In his new novel, Homeland, Fernando Aramburu—a celebrated and supremely talented Spanish writer who lives in Germany—conjures a grim and claustrophobic image of the years when ETA held sway in the northern region known as 'el Pais Vasco,' the Basque Country ... complex and challenging ... Keeping straight all the names and central relationships—as well as a galaxy of supporting characters—can be a difficult task made more challenging by Aramburu’s sometimes maddeningly nonlinear storytelling style. I found myself having to reread several early chapters, and finally succumbed to building a chart of the dramatis personae ... Homeland is no beach read. But once I caught the rhythm, I came to think of it as exhibiting a kind of sophisticated tidal pattern, with each ebb and flow...leaving behind new clues in the sand.
Fernando Aramburu’s gift lies in the links between action and reaction ... while the book overflows with tight, cinematic scenes, it remains static, almost dull. It reads like a long catalog of victimhood, sparing none of its characters. Glimpses into the origins of their friendships, or the nature of their filial piety or their love, are few and far between ... Homeland oscillates between a telenovela without intrigue and Dostoyevsky without moral inquiry ... the lackluster prose, while much clumsier and more confusing than the original Spanish, suits the desultory social landscape it describes ... Homeland is indeed less interesting than it could have been with more balance and more motion in any direction.
...a brutal, austere novel, broad in psychological and moral scope ... The harshness and rancorous small-town setting are reminiscent, I just wish that Alfred MacAdam’s translation were half as agile as Ann Goldstein’s for the Ferrante novels. His English is jammed with cloddish phrases that no native speaker would ever use...It doesn’t help that Aramburu’s prose slips and slides between the past and present tense as well as the third and first person, so that you are never quite sure who the narrative voice belongs to ... But Aramburu is a captivating writer despite his tics. Few books make me cry these days but by the final page I found my eyes prickling with tears. By examining his society in such close detail, Aramburu encourages us to reflect on the bitter divisions in our own world and the opportunities we have for reconciliation. The people we learn most about in Homeland are ourselves.

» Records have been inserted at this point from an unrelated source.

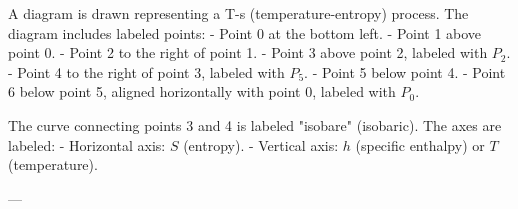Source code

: A diagram is drawn representing a T-s (temperature-entropy) process. The diagram includes labeled points:  
- Point 0 at the bottom left.  
- Point 1 above point 0.  
- Point 2 to the right of point 1.  
- Point 3 above point 2, labeled with \( P_2 \).  
- Point 4 to the right of point 3, labeled with \( P_5 \).  
- Point 5 below point 4.  
- Point 6 below point 5, aligned horizontally with point 0, labeled with \( P_0 \).  

The curve connecting points 3 and 4 is labeled "isobare" (isobaric).  
The axes are labeled:  
- Horizontal axis: \( S \) (entropy).  
- Vertical axis: \( h \) (specific enthalpy) or \( T \) (temperature).  

---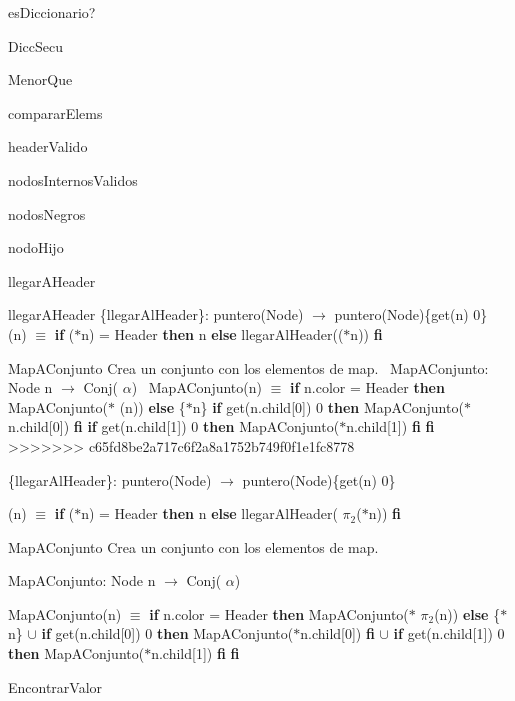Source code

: \begin{DoxyParagraph}{es\-Diccionario?}
\begin{DoxyParagraph}{\-Dicc\-Secu}
\begin{DoxyParagraph}{\-Menor\-Que}
\begin{DoxyParagraph}{comparar\-Elems}
\begin{DoxyParagraph}{header\-Valido}
\begin{DoxyParagraph}{nodos\-Internos\-Validos}
\begin{DoxyParagraph}{nodos\-Negros}
\begin{DoxyParagraph}{nodo\-Hijo}
\begin{DoxyParagraph}{llegar\-A\-Header}
\begin{DoxyParagraph}{llegar\+A\+Header}
\{llegar\+Al\+Header\}\+: puntero(\+Node) $\to$ puntero(\+Node)\{get(n)  0\}~\newline
(n) $\equiv$ {\bfseries if} ($\ast$n) = Header {\bfseries then} n {\bfseries else} llegar\+Al\+Header(($\ast$n)) {\bfseries fi} 


\end{DoxyParagraph}
\begin{DoxyParagraph}{Map\+A\+Conjunto}
Crea un conjunto con los elementos de map.~\newline
 Map\+A\+Conjunto\+: Node n $\to$ Conj( $\alpha$)~\newline
Map\+A\+Conjunto(n) $\equiv$ {\bfseries if} n.\+color = Header {\bfseries then} Map\+A\+Conjunto($\ast$ (n)) {\bfseries else} \{$\ast$n\}  {\bfseries if} get(n.\+child\mbox{[}0\mbox{]})  0 {\bfseries then} Map\+A\+Conjunto($\ast$n.child\mbox{[}0\mbox{]}) {\bfseries fi}  {\bfseries if} get(n.\+child\mbox{[}1\mbox{]})  0 {\bfseries then} Map\+A\+Conjunto($\ast$n.child\mbox{[}1\mbox{]}) {\bfseries fi} {\bfseries fi} 
>>>>>>> c65fd8be2a717c6f2a8a1752b749f0f1e1fc8778
\end{DoxyParagraph}
\{llegar\-Al\-Header\}\-: puntero(\-Node) $\to$ puntero(\-Node)\{get(n)  0\}\par
 (n) $\equiv$ {\bfseries if} ($\ast$n) = \-Header {\bfseries then} n {\bfseries else} llegar\-Al\-Header( $\pi_2$($\ast$n)) {\bfseries fi} 

\begin{DoxyParagraph}{\-Map\-A\-Conjunto}
\-Crea un conjunto con los elementos de map.\par

\end{DoxyParagraph}
\-Map\-A\-Conjunto\-: \-Node n $\to$ \-Conj( $\alpha$)\par
 \-Map\-A\-Conjunto(n) $\equiv$ {\bfseries if} n.\-color = \-Header {\bfseries then} \-Map\-A\-Conjunto($\ast$ $\pi_2$(n)) {\bfseries else} \{$\ast$n\} $\cup$ {\bfseries if} get(n.\-child\mbox{[}0\mbox{]})  0 {\bfseries then} \-Map\-A\-Conjunto($\ast$n.child\mbox{[}0\mbox{]}) {\bfseries fi} $\cup$ {\bfseries if} get(n.\-child\mbox{[}1\mbox{]})  0 {\bfseries then} \-Map\-A\-Conjunto($\ast$n.child\mbox{[}1\mbox{]}) {\bfseries fi} {\bfseries fi} 

\begin{DoxyParagraph}{\-Encontrar\-Valor}


\end{DoxyParagraph}
\end{DoxyParagraph}
\end{DoxyParagraph}
\end{DoxyParagraph}
\end{DoxyParagraph}
\end{DoxyParagraph}
\end{DoxyParagraph}
\end{DoxyParagraph}
\end{DoxyParagraph}
\end{DoxyParagraph}
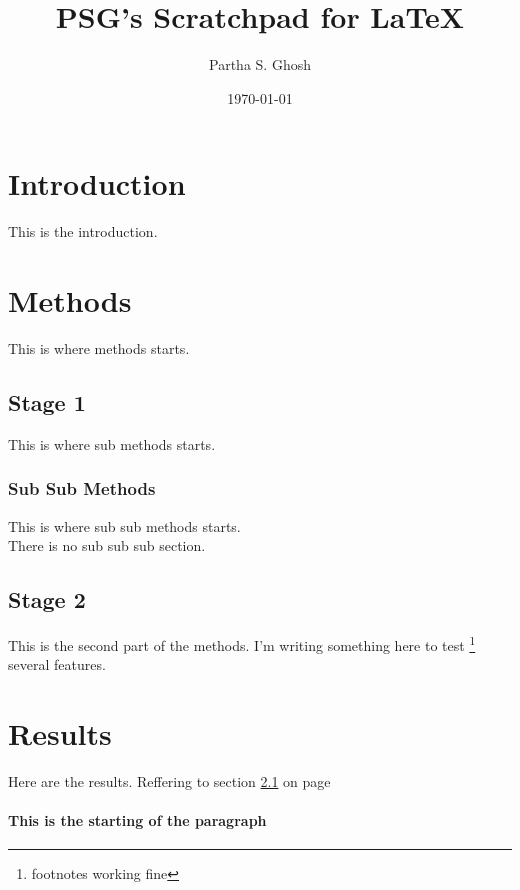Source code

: \documentclass[a4paper, 12pt]{article}
\begin{document}
\title{PSG's Scratchpad for \LaTeX{}}
\author{Partha S. Ghosh}
\date{\today}
\maketitle

\tableofcontents
\newpage
{}


\section{Introduction}
This is the introduction.
\section{Methods}
This is where methods starts.

\subsection{Stage 1}
\label{sec1}
This is where sub methods starts.
\subsubsection{Sub Sub Methods}
This is where sub sub methods starts.\\
There is no sub sub sub section.

\subsection{Stage 2}
This is the second part of the methods. I'm writing something here to test \footnote{footnotes working fine}
several features.

\section{Results}
Here are the results. Reffering to section \ref{sec1} on page \pageref{sec1}

\paragraph{This is the starting of the paragraph}
\end{document}
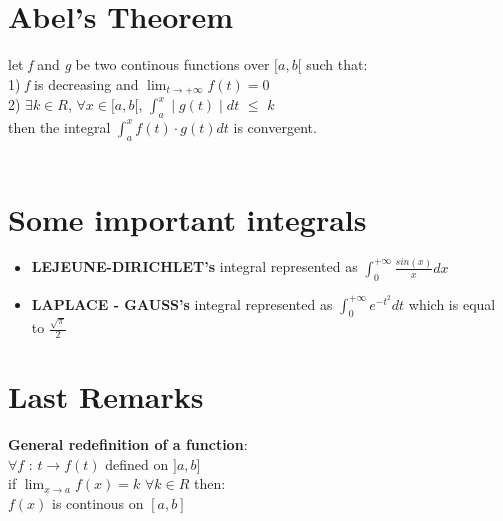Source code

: \documentclass{article}
\begin{document}
\section{Abel's Theorem}
let \textit{f} and \textit{g} be two continous functions over $[a, b[$ such that:\\
1) \textit{f} is decreasing and $\lim_{t \to +\infty} f(t) = 0$\\
2) $\exists k \in R$, $\forall x \in [ a, b [$, $\int_{a}^{x} \mid g(t) \mid dt $ $\leq$ $k$\\
then the integral $\int_{a}^{x} f(t) \cdot g(t) dt$ is convergent.\\
\\
\section{Some important integrals}
\begin{itemize}
    \item \textbf{LEJEUNE-DIRICHLET's} integral represented as $\int_{0}^{+\infty} \frac{sin(x)}{x} dx$
    \item \textbf{LAPLACE - GAUSS's} integral represented as $\int_{0}^{+\infty} e^{-t^{2}} dt$ which is equal to $\frac{\sqrt{\pi}}{2}$
\end{itemize}
\section{Last Remarks}
\textbf{General redefinition of a function}: \\
$\forall f$ : $t \rightarrow f(t)$ defined on $] a, b ]$\\
if $\lim_{x \to a} f(x) = k$ $\forall k \in R$ then:\\
$f(x)$ is continous on $[ a, b ]$
\end{document}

In general, Aramburu’s manipulation of his village folk, his frequent use of such expressions as 'Jesus, Mary, and Joseph' or 'The guy with the big balls,' or the many, many words in Basque create a rather old-world, even patronizing tone. Sometimes it seems that, rather than local circumstances, it is the author who is imprisoning the characters, obliging them to behave blindly at first, then with great enlightenment, exactly as suits the book’s development. The impression is not helped by Alfred MacAdam’s translation, which veers wildly between seeking idiomatic intensity in an American vernacular...to a slavish tracking of Spanish syntax ... With page after page of this, all distinction between the way the various characters think and speak is blurred, clunky, and quaint, as if they were migrants who had learned a few English phrases but were otherwise struggling to express themselves ... But while few would hesitate to condemn ETA’s strategy of terror, it is curious that nothing is said about the issue of a community losing control of its 'homeland' or seeing it subsumed in a larger dominant culture ... Toward the end of Homeland, on the contrary, it simply seems there is no Basque problem at all, and very likely never was. The entire struggle was an ugly error, promoted only by the evil and the ingenuous, aligned with bigotry and superstition ... Perhaps in the original Spanish, for readers who are more aware of the events Aramburu talks about and who experience his style differently, this is not the case.
Aramburu’s plot is simple but unfolds in a somewhat complicated fashion, with flashbacks and multiple points of view. The psychological complexity of his characters, especially the women, creates dramatic intensity. One of the first literary novels to directly address the ongoing consequences of Basque sectarian violence, this is a blockbuster in Spain.
... complex ... Aramburu recounts the lives of ordinary people shattered by events that are ongoing in Spain today even years after ETA has suspended its armed campaign; the reader needs no background in that tangled history to understand that basic, terrible truth. A humane, memorable work of literature.
The cast is sprawling—with both matriarchs, husbands, five children, spouses, grandchildren—but each’s story is realized masterfully, as the characters look to escape violence however they can, be it exile, alcohol, or love. Aramburu’s remarkable novel is an honest and empathetic portrait of suffering and forgiveness, home and family.